- **Problem details**:
Omit the images. Copy each entry word for word.

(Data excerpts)
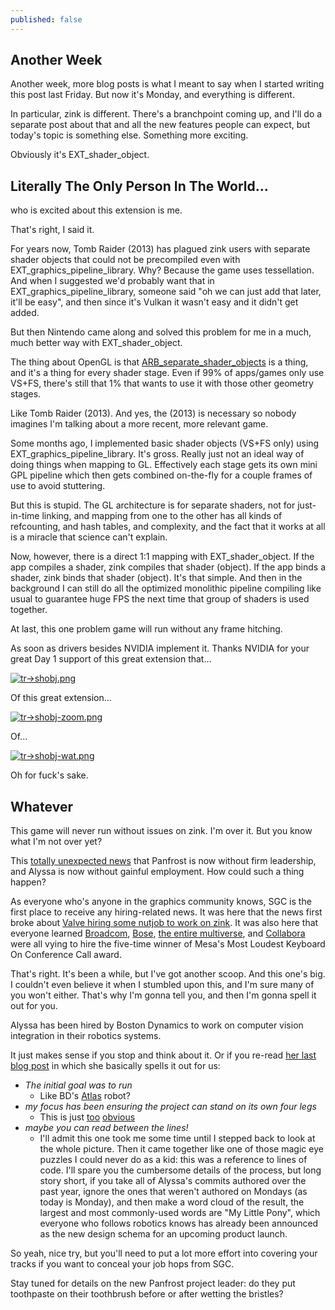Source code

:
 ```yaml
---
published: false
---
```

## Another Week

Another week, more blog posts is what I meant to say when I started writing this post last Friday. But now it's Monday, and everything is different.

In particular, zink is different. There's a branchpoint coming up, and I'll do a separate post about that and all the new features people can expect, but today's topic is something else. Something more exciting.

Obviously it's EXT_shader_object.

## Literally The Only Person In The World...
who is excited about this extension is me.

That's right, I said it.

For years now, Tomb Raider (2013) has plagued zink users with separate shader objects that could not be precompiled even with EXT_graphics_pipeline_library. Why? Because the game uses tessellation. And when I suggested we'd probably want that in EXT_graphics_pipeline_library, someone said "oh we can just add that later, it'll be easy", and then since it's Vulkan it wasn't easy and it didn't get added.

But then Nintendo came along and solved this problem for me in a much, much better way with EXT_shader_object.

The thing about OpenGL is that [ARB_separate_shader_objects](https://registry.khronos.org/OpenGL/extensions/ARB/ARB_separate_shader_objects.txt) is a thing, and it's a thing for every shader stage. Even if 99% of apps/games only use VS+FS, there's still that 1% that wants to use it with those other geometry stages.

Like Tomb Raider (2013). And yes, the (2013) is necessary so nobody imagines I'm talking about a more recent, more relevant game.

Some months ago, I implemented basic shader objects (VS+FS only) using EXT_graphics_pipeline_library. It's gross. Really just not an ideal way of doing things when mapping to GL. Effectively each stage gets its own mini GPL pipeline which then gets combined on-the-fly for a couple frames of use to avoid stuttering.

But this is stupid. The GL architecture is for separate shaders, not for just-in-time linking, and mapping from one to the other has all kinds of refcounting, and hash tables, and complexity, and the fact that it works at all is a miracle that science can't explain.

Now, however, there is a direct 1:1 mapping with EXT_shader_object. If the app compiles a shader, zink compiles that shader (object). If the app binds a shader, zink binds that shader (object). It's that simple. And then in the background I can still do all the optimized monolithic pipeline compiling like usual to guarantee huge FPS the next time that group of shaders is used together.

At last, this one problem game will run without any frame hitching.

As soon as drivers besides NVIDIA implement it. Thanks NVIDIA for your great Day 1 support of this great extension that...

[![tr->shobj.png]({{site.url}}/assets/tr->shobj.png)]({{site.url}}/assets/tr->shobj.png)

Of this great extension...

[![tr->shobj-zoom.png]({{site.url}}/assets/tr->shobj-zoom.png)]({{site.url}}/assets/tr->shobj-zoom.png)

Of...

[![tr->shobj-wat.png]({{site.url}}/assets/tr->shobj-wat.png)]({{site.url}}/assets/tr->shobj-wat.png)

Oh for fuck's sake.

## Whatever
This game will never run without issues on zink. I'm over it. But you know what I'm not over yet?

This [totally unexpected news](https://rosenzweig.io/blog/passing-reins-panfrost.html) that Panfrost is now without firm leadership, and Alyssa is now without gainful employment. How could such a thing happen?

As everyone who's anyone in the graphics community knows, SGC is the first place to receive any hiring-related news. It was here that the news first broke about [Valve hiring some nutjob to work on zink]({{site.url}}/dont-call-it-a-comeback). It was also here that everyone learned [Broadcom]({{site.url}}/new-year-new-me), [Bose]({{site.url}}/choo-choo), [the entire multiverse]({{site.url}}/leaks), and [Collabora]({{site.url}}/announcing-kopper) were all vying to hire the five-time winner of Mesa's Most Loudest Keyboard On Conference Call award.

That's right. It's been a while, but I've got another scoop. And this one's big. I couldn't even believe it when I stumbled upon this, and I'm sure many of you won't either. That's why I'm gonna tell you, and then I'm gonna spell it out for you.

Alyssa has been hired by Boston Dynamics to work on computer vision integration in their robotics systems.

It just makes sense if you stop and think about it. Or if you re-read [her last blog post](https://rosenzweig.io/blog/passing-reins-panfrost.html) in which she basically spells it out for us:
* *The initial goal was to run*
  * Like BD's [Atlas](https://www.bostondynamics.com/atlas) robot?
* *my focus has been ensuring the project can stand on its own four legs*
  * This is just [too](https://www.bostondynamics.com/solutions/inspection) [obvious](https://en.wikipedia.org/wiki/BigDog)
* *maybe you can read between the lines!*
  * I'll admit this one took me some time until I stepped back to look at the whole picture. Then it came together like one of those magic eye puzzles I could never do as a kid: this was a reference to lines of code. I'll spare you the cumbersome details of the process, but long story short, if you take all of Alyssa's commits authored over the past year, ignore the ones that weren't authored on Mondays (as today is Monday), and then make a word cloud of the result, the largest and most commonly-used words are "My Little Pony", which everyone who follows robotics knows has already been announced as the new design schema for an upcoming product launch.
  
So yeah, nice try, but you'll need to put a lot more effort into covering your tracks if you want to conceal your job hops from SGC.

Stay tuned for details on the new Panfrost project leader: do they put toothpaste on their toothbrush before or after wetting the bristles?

- **Task output**:
Source code

:
 ```yaml
---
published: false
---
```

## Another Week

Another week, more blog posts is what I meant to say when I started writing this post last Friday. But now it's Monday, and everything is different.

In particular, zink is different. There's a branchpoint coming up, and I'll do a separate post about that and all the new features people can expect, but today's topic is something else. Something more exciting.

Obviously it's EXT_shader_object.

## Literally The Only Person In The World...
who is excited about this extension is me.

That's right, I said it.

For years now, Tomb Raider (2013) has plagued zink users with separate shader objects that could not be precompiled even with EXT_graphics_pipeline_library. Why? Because the game uses tessellation. And when I suggested we'd probably want that in EXT_graphics_pipeline_library, someone said "oh we can just add that later, it'll be easy", and then since it's Vulkan it wasn't easy and it didn't get added.

But then Nintendo came along and solved this problem for me in a much, much better way with EXT_shader_object.

The thing about OpenGL is that [ARB_separate_shader_objects](https://registry.khronos.org/OpenGL/extensions/ARB/ARB_separate_shader_objects.txt) is a thing, and it's a thing for every shader stage. Even if 99% of apps/games only use VS+FS, there's still that 1% that wants to use it with those other geometry stages.

Like Tomb Raider (2013). And yes, the (2013) is necessary so nobody imagines I'm talking about a more recent, more relevant game.

Some months ago, I implemented basic shader objects (VS+FS only) using EXT_graphics_pipeline_library. It's gross. Really just not an ideal way of doing things when mapping to GL. Effectively each stage gets its own mini GPL pipeline which then gets combined on-the-fly for a couple frames of use to avoid stuttering.

But this is stupid. The GL architecture is for separate shaders, not for just-in-time linking, and mapping from one to the other has all kinds of refcounting, and hash tables, and complexity, and the fact that it works at all is a miracle that science can't explain.

Now, however, there is a direct 1:1 mapping with EXT_shader_object. If the app compiles a shader, zink compiles that shader (object). If the app binds a shader, zink binds that shader (object). It's that simple. And then in the background I can still do all the optimized monolithic pipeline compiling like usual to guarantee huge FPS the next time that group of shaders is used together.

At last, this one problem game will run without any frame hitching.

As soon as drivers besides NVIDIA implement it. Thanks NVIDIA for your great Day 1 support of this great extension that...

[![tr->shobj.png]({{site.url}}/assets/tr->shobj.png)]({{site.url}}/assets/tr->shobj.png)

Of this great extension...

[![tr->shobj-zoom.png]({{site.url}}/assets/tr->shobj-zoom.png)]({{site.url}}/assets/tr->shobj-zoom.png)

Of...

[![tr->shobj-wat.png]({{site.url}}/assets/tr->shobj-wat.png)]({{site.url}}/assets/tr->shobj-wat.png)

Oh for fuck's sake.

## Whatever
This game will never run without issues on zink. I'm over it. But you know what I'm not over yet?

This [totally unexpected news](https://rosenzweig.io/blog/passing-reins-panfrost.html) that Panfrost is now without firm leadership, and Alyssa is now without gainful employment. How could such a thing happen?

As everyone who's anyone in the graphics community knows, SGC is the first place to receive any hiring-related news. It was here that the news first broke about [Valve hiring some nutjob to work on zink]({{site.url}}/dont-call-it-a-comeback). It was also here that everyone learned [Broadcom]({{site.url}}/new-year-new-me), [Bose]({{site.url}}/choo-choo), [the entire multiverse]({{site.url}}/leaks), and [Collabora]({{site.url}}/announcing-kopper) were all vying to hire the five-time winner of Mesa's Most Loudest Keyboard On Conference Call award.

That's right. It's been a while, but I've got another scoop. And this one's big. I couldn't even believe it when I stumbled upon this, and I'm sure many of you won't either. That's why I'm gonna tell you, and then I'm gonna spell it out for you.

Alyssa has been hired by Boston Dynamics to work on computer vision integration in their robotics systems.

It just makes sense if you stop and think about it. Or if you re-read [her last blog post](https://rosenzweig.io/blog/passing-reins-panfrost.html) in which she basically spells it out for us:
* *The initial goal was to run*
  * Like BD's [Atlas](https://www.bostondynamics.com/atlas) robot?
* *my focus has been ensuring the project can stand on its own four legs*
  * This is just [too](https://www.bostondynamics.com/solutions/inspection) [obvious](https://en.wikipedia.org/wiki/BigDog)
* *maybe you can read between the lines!*
  * I'll admit this one took me some time until I stepped back to look at the whole picture. Then it came together like one of those magic eye puzzles I could never do as a kid: this was a reference to lines of code. I'll spare you the cumbersome details of the process, but long story short, if you take all of Alyssa's commits authored over the past year, ignore the ones that weren't authored on Mondays (as today is Monday), and then make a word cloud of the result, the largest and most commonly-used words are "My Little Pony", which everyone who follows robotics knows has already been announced as the new design schema for an upcoming product launch.
  
So yeah, nice try, but you'll need to put a lot more effort into covering your tracks if you want to conceal your job hops from SGC.

Stay tuned for details on the new Panfrost project leader: do they put toothpaste on their toothbrush before or after wetting the bristles?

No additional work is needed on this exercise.